Vitamin D status may be an important determinant of multidrug-resistant tuberculosis (MDR-TB) infection, progression to disease and treatment outcomes. Novel and potentially cost-effective therapies such as vitamin D supplementation are needed to stem the tide of TB and MDR-TB globally, particularly in India, a country that accounts for the largest fraction of the world's TB incidence and MDR-TB incidence, and where vitamin D deficiency is endemic. While vitamin D has shown some promise in the treatment of MDR-TB, its role in the context of MDR-TB infection and progression to disease is largely unknown.

Methods and analysis

Through a case–control study in Mumbai, India, we aim to examine associations between vitamin D status and active MDR-TB and to investigate vitamin D status and TB infection among controls.
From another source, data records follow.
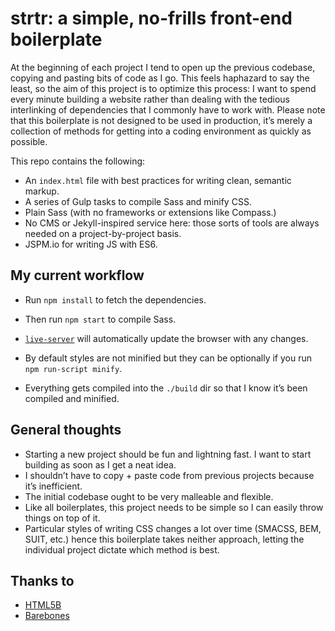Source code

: # strtr: a simple, no-frills front-end boilerplate

At the beginning of each project I tend to open up the previous codebase, copying and pasting bits of code as I go. This feels haphazard to say the least, so the aim of this project is to optimize this process: I want to spend every minute building a website rather than dealing with the tedious interlinking of dependencies that I commonly have to work with. Please note that this boilerplate is not designed to be used in production, it’s merely a collection of methods for getting into a coding environment as quickly as possible.

This repo contains the following: 

- An `index.html` file with best practices for writing clean, semantic markup.
- A series of Gulp tasks to compile Sass and minify CSS.
- Plain Sass (with no frameworks or extensions like Compass.)
- No CMS or Jekyll-inspired service here: those sorts of tools are always needed on a project-by-project basis.
- JSPM.io for writing JS with ES6.


## My current workflow

- Run `npm install` to fetch the dependencies.
- Then run `npm start` to compile Sass.
- [`live-server`](https://www.npmjs.com/package/live-server) will automatically update the browser with any changes.
- By default styles are not minified but they can be optionally if you run `npm run-script minify`.

- Everything gets compiled into the `./build` dir so that I know it’s been compiled and minified.


## General thoughts

- Starting a new project should be fun and lightning fast. I want to start building as soon as I get a neat idea.
- I shouldn’t have to copy + paste code from previous projects because it’s inefficient.
- The initial codebase ought to be very malleable and flexible.
- Like all boilerplates, this project needs to be simple so I can easily throw things on top of it.
- Particular styles of writing CSS changes a lot over time (SMACSS, BEM, SUIT, etc.) hence this boilerplate takes neither approach, letting the individual project dictate which method is best.

## Thanks to

- [HTML5B](https://html5boilerplate.com/)
- [Barebones](https://github.com/paulrobertlloyd/barebones)

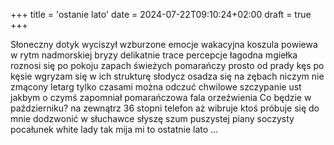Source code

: +++
title = 'ostanie lato'
date = 2024-07-22T09:10:24+02:00
draft = true
+++

Słoneczny dotyk wyciszył  wzburzone emocje 
wakacyjna koszula powiewa w rytm  nadmorskiej bryzy
delikatnie trace percepcje 
łagodna mgiełka roznosi się po pokoju 
zapach świeżych pomarańczy prosto od prady 
kęs po kęsie wgryzam się w ich   strukturę
słodycz osadza się na zębach 
niczym nie zmącony letarg 
tylko czasami można odczuć  chwilowe szczypanie ust 
jakbym o czymś zapomniał
pomarańczowa fala orzeźwienia 
Co będzie w październiku?
na zewnątrz 36 stopni 
telefon aż  wibruje 
ktoś    próbuje się do mnie dodzwonić
w słuchawce  słyszę szum puszystej piany 
soczysty pocałunek white lady 
tak mija mi  to ostatnie lato ...
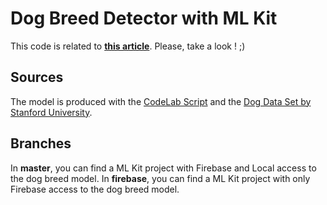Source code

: # Dog Breed Detector with ML Kit

This code is related to [**this article**](https://medium.com/@sandra.duprep/ml-kit-machine-learning-swiss-knife-on-mobile-77b86ebd967d). Please, take a look ! ;) 

## Sources
The model is produced with the [CodeLab Script](https://codelabs.developers.google.com/codelabs/tensorflow-for-poets/index.html#0) and the [Dog Data Set by Stanford University](http://vision.stanford.edu/aditya86/ImageNetDogs/).

## Branches
In **master**,  you can find a ML Kit project with Firebase and Local access to the dog breed model. 
In **firebase**, you can find a ML Kit project with only Firebase access to the dog breed model. 

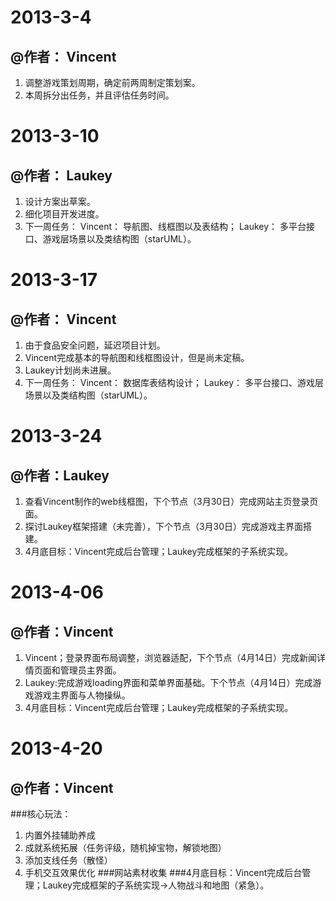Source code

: ﻿# 2013-3-4
## @作者： Vincent
1. 调整游戏策划周期，确定前两周制定策划案。
2. 本周拆分出任务，并且评估任务时间。

# 2013-3-10
## @作者： Laukey
1. 设计方案出草案。
2. 细化项目开发进度。
3. 下一周任务：
		Vincent： 导航图、线框图以及表结构；
		Laukey：  多平台接口、游戏层场景以及类结构图（starUML）。


# 2013-3-17
## @作者： Vincent
1. 由于食品安全问题，延迟项目计划。
2. Vincent完成基本的导航图和线框图设计，但是尚未定稿。
3. Laukey计划尚未进展。
3. 下一周任务：
		Vincent： 数据库表结构设计；
		Laukey：  多平台接口、游戏层场景以及类结构图（starUML）。

# 2013-3-24
## @作者：Laukey
1. 查看Vincent制作的web线框图，下个节点（3月30日）完成网站主页登录页面。
2. 探讨Laukey框架搭建（未完善），下个节点（3月30日）完成游戏主界面搭建。
3. 4月底目标：Vincent完成后台管理；Laukey完成框架的子系统实现。

# 2013-4-06
## @作者：Vincent
1. Vincent；登录界面布局调整，浏览器适配，下个节点（4月14日）完成新闻详情页面和管理员主界面。
2. Laukey:完成游戏loading界面和菜单界面基础。下个节点（4月14日）完成游戏游戏主界面与人物操纵。
3. 4月底目标：Vincent完成后台管理；Laukey完成框架的子系统实现。

# 2013-4-20
## @作者：Vincent
###核心玩法：
1. 内置外挂辅助养成
2. 成就系统拓展（任务评级，随机掉宝物，解锁地图）
3. 添加支线任务（散怪）
4. 手机交互效果优化
###网站素材收集
###4月底目标：Vincent完成后台管理；Laukey完成框架的子系统实现->人物战斗和地图（紧急）。
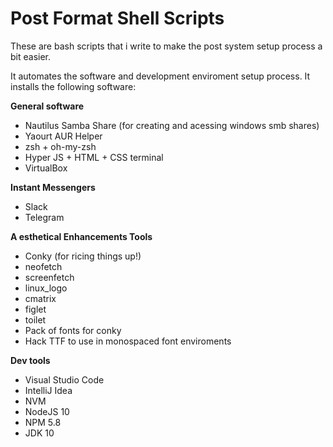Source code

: # Post Format Shell Scripts 
These are bash scripts that i write to make the post system setup process a bit easier.

It automates the software and development enviroment setup process.
It installs the following software:

**General software**
* Nautilus Samba Share (for creating and acessing windows smb shares)
* Yaourt AUR Helper
* zsh + oh-my-zsh
* Hyper JS + HTML + CSS terminal
* VirtualBox

**Instant Messengers**
* Slack
* Telegram

**A esthetical Enhancements Tools**
* Conky (for ricing things up!)
* neofetch
* screenfetch
* linux_logo
* cmatrix
* figlet
* toilet
* Pack of fonts for conky
* Hack TTF to use in monospaced font enviroments


**Dev tools**
* Visual Studio Code
* IntelliJ Idea
* NVM
* NodeJS 10
* NPM 5.8
* JDK 10
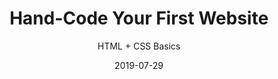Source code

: ---
title: "Hand-Code Your First Website"
subtitle: "HTML + CSS Basics"
desc: "This class covers how to make a website from scratch with HTML and CSS, we go through the basics of HTML and CSS; how to plan your site; what apps to use; and how to write your code."
external_url: https://ttkb.me/first-website
date: "2019-07-29"
image: "img/hand-code-thumb.jpg"
background_color: "#007fff"
categories: ['Coding']
tags: ['HTML', 'CSS']
priority: 2
---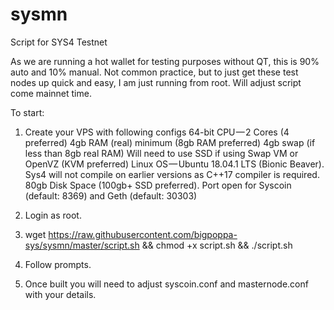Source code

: # sysmn
Script for SYS4 Testnet

As we are running a hot wallet for testing purposes without QT, this is 90% auto and 10% manual. Not common practice, but to just get these test nodes up quick and easy, I am just running from root. Will adjust script come mainnet time.

To start:
1. Create your VPS with following configs
64-bit CPU — 2 Cores (4 preferred)
4gb RAM (real) minimum (8gb RAM preferred)
4gb swap (if less than 8gb real RAM) Will need to use SSD if using Swap
VM or OpenVZ (KVM preferred)
Linux OS — Ubuntu 18.04.1 LTS (Bionic Beaver). Sys4 will not compile on earlier versions as C++17 compiler is required.
80gb Disk Space (100gb+ SSD preferred).
Port open for Syscoin (default: 8369) and Geth (default: 30303)

2. Login as root.
3. wget https://raw.githubusercontent.com/bigpoppa-sys/sysmn/master/script.sh  && chmod +x script.sh && ./script.sh
6. Follow prompts.
7. Once built you will need to adjust syscoin.conf and masternode.conf with your details.
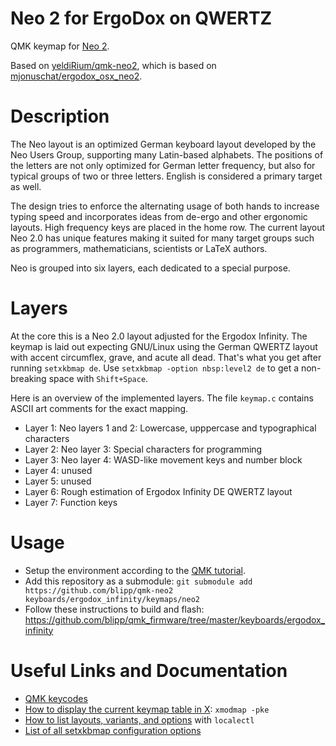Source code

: # Neo 2 for ErgoDox on QWERTZ

QMK keymap for [Neo 2](https://www.neo-layout.org/).

Based on [yeldiRium/qmk-neo2](https://github.com/yeldiRium/qmk-neo2),
which is based on [mjonuschat/ergodox_osx_neo2](https://github.com/mjonuschat/ergodox_osx_neo2).


# Description

The Neo layout is an optimized German keyboard layout developed by the
Neo Users Group, supporting many Latin-based alphabets. The positions
of the letters are not only optimized for German letter frequency,
but also for typical groups of two or three letters.  English is
considered a primary target as well.

The design tries to enforce the alternating usage of both hands to
increase typing speed  and incorporates ideas from de-ergo and other
ergonomic layouts. High frequency keys are placed in the home row.
The current layout Neo 2.0 has unique features making it suited for
many target groups such as programmers, mathematicians, scientists or
LaTeX authors.

Neo is grouped into six layers, each dedicated to a special purpose.


# Layers

At the core this is a Neo 2.0 layout adjusted for the Ergodox Infinity.
The keymap is laid out expecting GNU/Linux using the German QWERTZ layout
with accent circumflex, grave, and acute all dead. That's what you get
after running `setxkbmap de`. Use `setxkbmap -option nbsp:level2 de` to
get a non-breaking space with `Shift+Space`.

Here is an overview of the implemented layers.
The file `keymap.c` contains ASCII art comments for the exact mapping.

* Layer 1: Neo layers 1 and 2: Lowercase, upppercase and typographical characters
* Layer 2: Neo layer 3: Special characters for programming
* Layer 3: Neo layer 4: WASD-like movement keys and number block
* Layer 4: unused
* Layer 5: unused
* Layer 6: Rough estimation of Ergodox Infinity DE QWERTZ layout
* Layer 7: Function keys

# Usage

* Setup the environment according to the [QMK tutorial](https://docs.qmk.fm/#/newbs_getting_started).
* Add this repository as a submodule: `git submodule add https://github.com/blipp/qmk-neo2 keyboards/ergodox_infinity/keymaps/neo2`
* Follow these instructions to build and flash: https://github.com/blipp/qmk_firmware/tree/master/keyboards/ergodox_infinity

# Useful Links and Documentation

* [QMK keycodes](https://docs.qmk.fm/#/keycodes?id=keycodes-overview)
* [How to display the current keymap table in X](https://wiki.archlinux.org/index.php/Xmodmap#Keymap_table):
  `xmodmap -pke`
* [How to list layouts, variants, and options](https://unix.stackexchange.com/a/298947) with
  `localectl`
* [List of all setxkbmap configuration options](https://unix.stackexchange.com/a/298947)
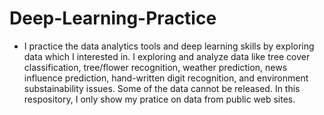 # Deep-Learning-Practice

* I practice the data analytics tools and deep learning skills by exploring data which I interested in. I exploring and analyze data like tree cover classification, tree/flower recognition, weather prediction, news influence prediction, hand-written digit recognition, and environment substainability issues. Some of the data cannot be released. In this respository, I only show my pratice on data from public web sites. 

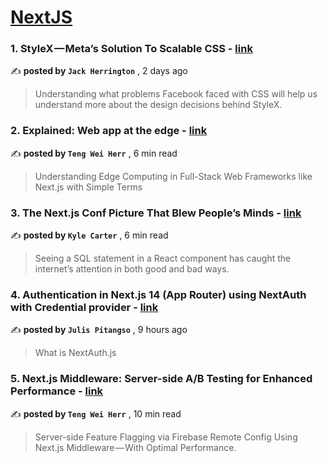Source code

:
<h1><a href=https://medium.com/tag/nextjs/recommended target="_blank" rel="noopener noreferrer">NextJS</a></h1>
<h3>1. StyleX — Meta’s Solution To Scalable CSS - <a href=https://medium.com/@jherr2020/stylex-metas-solution-to-scalable-css-0e06972d9bc4?source=tag_recommended_feed---------0-84----------nextjs----------1a883038_e7b3_4d48_8ee7_417a8982ce4c------- target="_blank" rel="noopener noreferrer">link</a></h3>

✍️ **posted by `Jack Herrington`** <date> , 2 days ago</date>

<blockquote>Understanding what problems Facebook faced with CSS will help us understand more about the design decisions behind StyleX.</blockquote>

<h3>2. Explained: Web app at the edge - <a href=https://medium.com/gitconnected/explained-web-app-at-the-edge-fb391985a0a5?source=tag_recommended_feed---------1-107----------nextjs----------1a883038_e7b3_4d48_8ee7_417a8982ce4c------- target="_blank" rel="noopener noreferrer">link</a></h3>

✍️ **posted by `Teng Wei Herr`** <date> , 6 min read</date>

<blockquote>Understanding Edge Computing in Full-Stack Web Frameworks like Next.js with Simple Terms</blockquote>

<h3>3. The Next.js Conf Picture That Blew People’s Minds - <a href=https://medium.com/codex/the-next-js-conf-picture-that-blew-peoples-minds-6a3dbb1bb308?source=tag_recommended_feed---------2-85----------nextjs----------1a883038_e7b3_4d48_8ee7_417a8982ce4c------- target="_blank" rel="noopener noreferrer">link</a></h3>

✍️ **posted by `Kyle Carter`** <date> , 6 min read</date>

<blockquote>Seeing a SQL statement in a React component has caught the internet’s attention in both good and bad ways.</blockquote>

<h3>4. Authentication in Next.js 14 (App Router) using NextAuth with Credential provider - <a href=https://medium.com/@julispitangso/authentication-in-next-js-14-app-router-using-nextauth-with-credential-provider-c6c6e64433de?source=tag_recommended_feed---------3-84----------nextjs----------1a883038_e7b3_4d48_8ee7_417a8982ce4c------- target="_blank" rel="noopener noreferrer">link</a></h3>

✍️ **posted by `Julis Pitangso`** <date> , 9 hours ago</date>

<blockquote>What is NextAuth.js</blockquote>

<h3>5. Next.js Middleware: Server-side A/B Testing for Enhanced Performance - <a href=https://medium.com/gitconnected/next-js-middleware-server-side-a-b-testing-for-enhanced-performance-f13ed0aa0b40?source=tag_recommended_feed---------4-107----------nextjs----------1a883038_e7b3_4d48_8ee7_417a8982ce4c------- target="_blank" rel="noopener noreferrer">link</a></h3>

✍️ **posted by `Teng Wei Herr`** <date> , 10 min read</date>

<blockquote>Server-side Feature Flagging via Firebase Remote Config Using Next.js Middleware — With Optimal Performance.</blockquote>

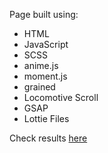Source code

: <p>Page built using:<p>
  <ul>
    <li>HTML</li>
    <li>JavaScript</li>
    <li>SCSS</li>
    <li>anime.js</li>
    <li>moment.js</li>
    <li>grained</li>
    <li>Locomotive Scroll</li>
    <li>GSAP</li>
    <li>Lottie Files</li>
 </ul>
<p>Check results <a href="https://pawelskrodzki.github.io/Pawel-Skrodzki-portfolio/" target="_blank">here</a>
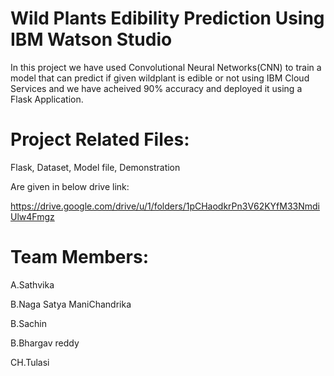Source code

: # Wild Plants Edibility Prediction Using IBM Watson Studio
In this project we have used Convolutional Neural Networks(CNN) to train a model that can predict if given wildplant is edible or not using IBM Cloud Services and we have acheived 90% accuracy and deployed it using a Flask Application.

# Project Related Files:
Flask,
Dataset,
Model file,
Demonstration

Are given in below drive link:

https://drive.google.com/drive/u/1/folders/1pCHaodkrPn3V62KYfM33NmdiUlw4Fmgz

# Team Members:
A.Sathvika

B.Naga Satya ManiChandrika

B.Sachin

B.Bhargav reddy

CH.Tulasi
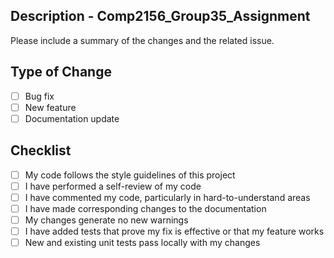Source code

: ## Description - Comp2156_Group35_Assignment
Please include a summary of the changes and the related issue.
## Type of Change
- [ ] Bug fix
- [ ] New feature
- [ ] Documentation update
## Checklist
- [ ] My code follows the style guidelines of this project
- [ ] I have performed a self-review of my code
- [ ] I have commented my code, particularly in hard-to-understand areas
- [ ] I have made corresponding changes to the documentation
- [ ] My changes generate no new warnings
- [ ] I have added tests that prove my fix is effective or that my feature works
- [ ] New and existing unit tests pass locally with my changes
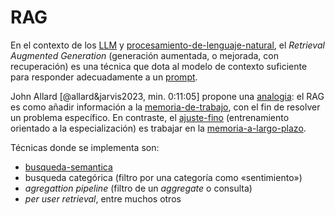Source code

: # RAG

En el contexto de los [LLM](LLM.md) y [procesamiento-de-lenguaje-natural](procesamiento-de-lenguaje-natural.md), el *Retrieval Augmented Generation* (generación aumentada, o mejorada, con recuperación) es una técnica que dota al modelo de contexto suficiente para responder adecuadamente a un [prompt](prompt.md).

John Allard [@allard&jarvis2023, min. 0:11:05] propone una [analogia](analogia.md): el RAG es como añadir información a la [memoria-de-trabajo](memoria-de-trabajo.md), con el fin de resolver un problema específico. En contraste, el [ajuste-fino](ajuste-fino.md) (entrenamiento orientado a la especialización) es trabajar en la [memoria-a-largo-plazo](memoria-a-largo-plazo.md).

Técnicas donde se implementa son:

* [busqueda-semantica](busqueda-semantica.md)
* busqueda categórica (filtro por una categoría como «sentimiento»)
* *agregattion pipeline* (filtro de un *aggregate* o consulta)
* *per user retrieval*, entre muchos otros
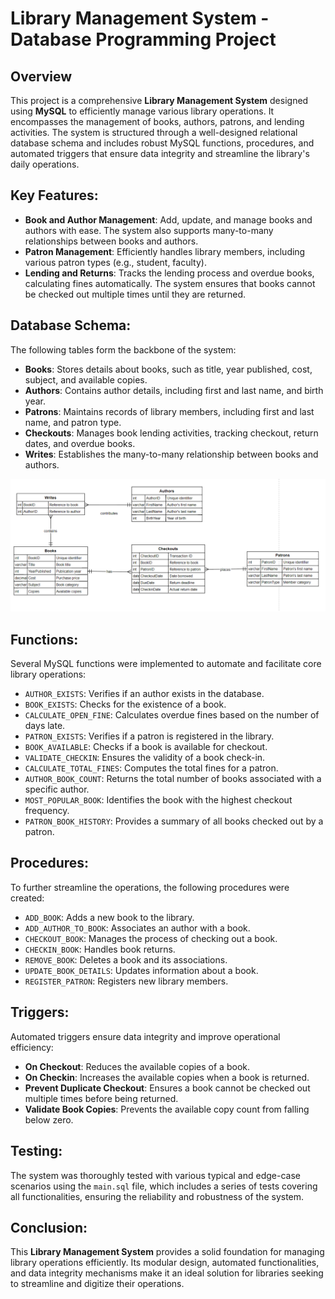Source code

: # Library Management System - Database Programming Project

## Overview
This project is a comprehensive **Library Management System** designed using **MySQL** to efficiently manage various library operations. It encompasses the management of books, authors, patrons, and lending activities. The system is structured through a well-designed relational database schema and includes robust MySQL functions, procedures, and automated triggers that ensure data integrity and streamline the library's daily operations.

## Key Features:
- **Book and Author Management**: Add, update, and manage books and authors with ease. The system also supports many-to-many relationships between books and authors.
- **Patron Management**: Efficiently handles library members, including various patron types (e.g., student, faculty).
- **Lending and Returns**: Tracks the lending process and overdue books, calculating fines automatically. The system ensures that books cannot be checked out multiple times until they are returned.

## Database Schema:
The following tables form the backbone of the system:
- **Books**: Stores details about books, such as title, year published, cost, subject, and available copies.
- **Authors**: Contains author details, including first and last name, and birth year.
- **Patrons**: Maintains records of library members, including first and last name, and patron type.
- **Checkouts**: Manages book lending activities, tracking checkout, return dates, and overdue books.
- **Writes**: Establishes the many-to-many relationship between books and authors.

![Entity-Relationship Diagram](https://github.com/niharik22/LibraryManagementSystem/blob/main/ERD.png)

## Functions:
Several MySQL functions were implemented to automate and facilitate core library operations:
- `AUTHOR_EXISTS`: Verifies if an author exists in the database.
- `BOOK_EXISTS`: Checks for the existence of a book.
- `CALCULATE_OPEN_FINE`: Calculates overdue fines based on the number of days late.
- `PATRON_EXISTS`: Verifies if a patron is registered in the library.
- `BOOK_AVAILABLE`: Checks if a book is available for checkout.
- `VALIDATE_CHECKIN`: Ensures the validity of a book check-in.
- `CALCULATE_TOTAL_FINES`: Computes the total fines for a patron.
- `AUTHOR_BOOK_COUNT`: Returns the total number of books associated with a specific author.
- `MOST_POPULAR_BOOK`: Identifies the book with the highest checkout frequency.
- `PATRON_BOOK_HISTORY`: Provides a summary of all books checked out by a patron.

## Procedures:
To further streamline the operations, the following procedures were created:
- `ADD_BOOK`: Adds a new book to the library.
- `ADD_AUTHOR_TO_BOOK`: Associates an author with a book.
- `CHECKOUT_BOOK`: Manages the process of checking out a book.
- `CHECKIN_BOOK`: Handles book returns.
- `REMOVE_BOOK`: Deletes a book and its associations.
- `UPDATE_BOOK_DETAILS`: Updates information about a book.
- `REGISTER_PATRON`: Registers new library members.

## Triggers:
Automated triggers ensure data integrity and improve operational efficiency:
- **On Checkout**: Reduces the available copies of a book.
- **On Checkin**: Increases the available copies when a book is returned.
- **Prevent Duplicate Checkout**: Ensures a book cannot be checked out multiple times before being returned.
- **Validate Book Copies**: Prevents the available copy count from falling below zero.

## Testing:
The system was thoroughly tested with various typical and edge-case scenarios using the `main.sql` file, which includes a series of tests covering all functionalities, ensuring the reliability and robustness of the system.

## Conclusion:
This **Library Management System** provides a solid foundation for managing library operations efficiently. Its modular design, automated functionalities, and data integrity mechanisms make it an ideal solution for libraries seeking to streamline and digitize their operations.
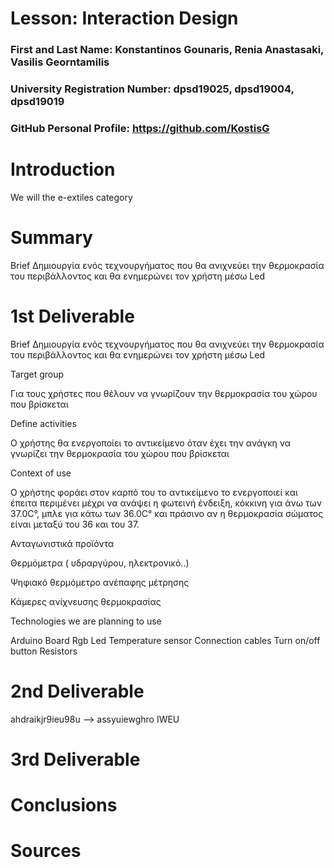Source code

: # Lesson: Interaction Design

### First and Last Name: Konstantinos Gounaris, Renia Anastasaki, Vasilis Georntamilis 
### University Registration Number: dpsd19025, dpsd19004, dpsd19019
### GitHub Personal Profile: https://github.com/KostisG

# Introduction
We will the e-extiles category

# Summary
Brief 
Δημιουργία ενός τεχνουργήματος που θα ανιχνεύει την θερμοκρασία του περιβάλλοντος και θα ενημερώνει τον χρήστη μέσω Led

# 1st Deliverable
Brief 
Δημιουργία ενός τεχνουργήματος που θα ανιχνεύει την θερμοκρασία του περιβάλλοντος και θα ενημερώνει τον χρήστη μέσω Led

Target group 

Για τους χρήστες που θέλουν να γνωρίζουν την θερμοκρασία του χώρου που βρίσκεται

Define activities 

Ο χρήστης θα ενεργοποίει το αντικείμενο όταν έχει την ανάγκη να γνωρίζει την θερμοκρασία του χώρου που βρίσκεται 

Context of use 

Ο χρήστης φοράει στον καρπό του το αντικείμενο το ενεργοποιεί και έπειτα περιμένει μέχρι να ανάψει η φωτεινή ένδειξη, κόκκινη για άνω των 37.0C°, μπλε για κάτω των 36.0C° και πράσινο αν η θερμοκρασία σώματος είναι μεταξύ του 36 και του 37. 


Ανταγωνιστικά προϊόντα 


Θερμόμετρα ( υδραργύρου, ηλεκτρονικό..)

Ψηφιακό θερμόμετρο ανέπαφης μέτρησης 

Κάμερες ανίχνευσης θερμοκρασίας


Technologies we are planning to use 

Arduino Board
Rgb Led 
Temperature sensor 
Connection cables
Turn on/off button 
Resistors

# 2nd Deliverable
ahdraikjr9ieu98u -->  assyuiewghro IWEU

# 3rd Deliverable 


# Conclusions


# Sources

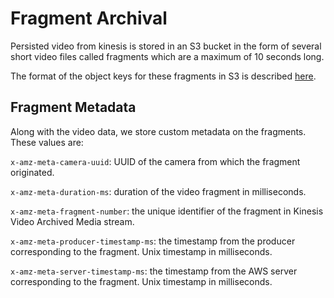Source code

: # Fragment Archival

Persisted video from kinesis is stored in an S3 bucket in the form of several short video files called fragments which are a maximum of 10 seconds long.

The format of the object keys for these fragments in S3 is described [here](./key/README.md).

## Fragment Metadata

Along with the video data, we store custom metadata on the fragments. These values are:

`x-amz-meta-camera-uuid`: UUID of the camera from which the fragment originated.

`x-amz-meta-duration-ms`: duration of the video fragment in milliseconds.

`x-amz-meta-fragment-number`: the unique identifier of the fragment in Kinesis Video Archived Media stream.

`x-amz-meta-producer-timestamp-ms`: the timestamp from the producer corresponding to the fragment. Unix timestamp in milliseconds.

`x-amz-meta-server-timestamp-ms`: the timestamp from the AWS server corresponding to the fragment. Unix timestamp in milliseconds.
Cases are adult outpatient pulmonary patients with MDR-TB recruited from two public TB clinics. Controls are recruited from the cases' household contacts and from non-respiratory departments of the facilities where cases were recruited. Cases and controls are assessed for serum 25-hydroxyvitamin D concentration, nutrient intake, diet quality, anthropometry and other relevant clinical and sociodemographic parameters. Controls undergo additional clinical assessments to rule out active TB and laboratory assessments to determine presence of TB infection. Statistical analysis investigates associations between vitamin D status and active MDR-TB and between vitamin D status and TB infection among controls, accounting for potential confounding effects of diet, anthropometry and other covariates.

Ethics and dissemination

This study has been approved by Harvard T.H. Chan School of Public Health Institutional Review Board; Foundation for Medical Research Institutional Research Ethics Committee and Health Ministry's Screening Committee of the Indian Council for Medical Research. Permission was granted by the Municipal Corporation of Greater Mumbai, India, a collaborating partner on this research. Outcomes will be disseminated through publication and scientific presentation.

Trial registration number

NCT04342598.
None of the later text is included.